• _What to produce_
Across the material below, how many lines contain the word "Hunters"? Respond with the number only.

• _Listed entries_
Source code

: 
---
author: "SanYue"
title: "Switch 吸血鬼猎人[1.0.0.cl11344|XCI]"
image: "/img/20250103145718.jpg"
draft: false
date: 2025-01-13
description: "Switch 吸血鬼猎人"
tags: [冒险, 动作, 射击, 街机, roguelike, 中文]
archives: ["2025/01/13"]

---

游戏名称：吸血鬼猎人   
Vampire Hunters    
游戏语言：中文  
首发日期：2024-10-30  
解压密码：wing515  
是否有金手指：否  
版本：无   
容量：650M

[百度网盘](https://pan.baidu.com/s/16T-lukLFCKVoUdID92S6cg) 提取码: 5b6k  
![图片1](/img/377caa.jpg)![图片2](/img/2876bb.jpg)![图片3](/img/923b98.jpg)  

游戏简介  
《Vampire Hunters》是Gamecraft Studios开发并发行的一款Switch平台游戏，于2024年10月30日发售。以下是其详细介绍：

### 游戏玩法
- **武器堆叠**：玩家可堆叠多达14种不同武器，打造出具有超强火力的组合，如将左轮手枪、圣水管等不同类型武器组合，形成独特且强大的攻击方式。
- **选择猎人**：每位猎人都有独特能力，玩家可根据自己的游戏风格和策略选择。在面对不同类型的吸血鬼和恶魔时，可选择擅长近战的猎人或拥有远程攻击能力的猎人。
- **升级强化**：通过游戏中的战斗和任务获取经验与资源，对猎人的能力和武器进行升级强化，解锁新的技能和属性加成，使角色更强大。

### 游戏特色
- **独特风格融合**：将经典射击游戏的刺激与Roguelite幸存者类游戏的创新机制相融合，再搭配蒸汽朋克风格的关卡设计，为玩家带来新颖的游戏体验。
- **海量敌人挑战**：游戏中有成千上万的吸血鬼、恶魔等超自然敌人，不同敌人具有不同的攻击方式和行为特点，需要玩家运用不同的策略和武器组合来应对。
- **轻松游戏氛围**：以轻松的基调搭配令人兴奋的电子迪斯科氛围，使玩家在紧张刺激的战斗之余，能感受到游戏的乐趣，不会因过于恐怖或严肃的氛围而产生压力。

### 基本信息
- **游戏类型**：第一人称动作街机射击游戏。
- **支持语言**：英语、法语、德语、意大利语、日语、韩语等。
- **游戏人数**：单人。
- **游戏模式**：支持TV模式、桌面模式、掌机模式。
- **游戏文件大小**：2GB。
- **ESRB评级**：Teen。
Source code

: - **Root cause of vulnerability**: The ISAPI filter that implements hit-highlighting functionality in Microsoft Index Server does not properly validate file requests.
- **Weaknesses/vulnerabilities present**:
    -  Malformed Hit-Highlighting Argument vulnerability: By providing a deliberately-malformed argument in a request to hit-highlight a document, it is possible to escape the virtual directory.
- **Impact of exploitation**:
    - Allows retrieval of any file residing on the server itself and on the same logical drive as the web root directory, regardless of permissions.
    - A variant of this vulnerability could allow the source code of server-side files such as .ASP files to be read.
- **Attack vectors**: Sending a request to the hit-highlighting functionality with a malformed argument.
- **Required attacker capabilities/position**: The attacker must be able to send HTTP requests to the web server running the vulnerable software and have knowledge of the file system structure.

• _Completed exercise_
2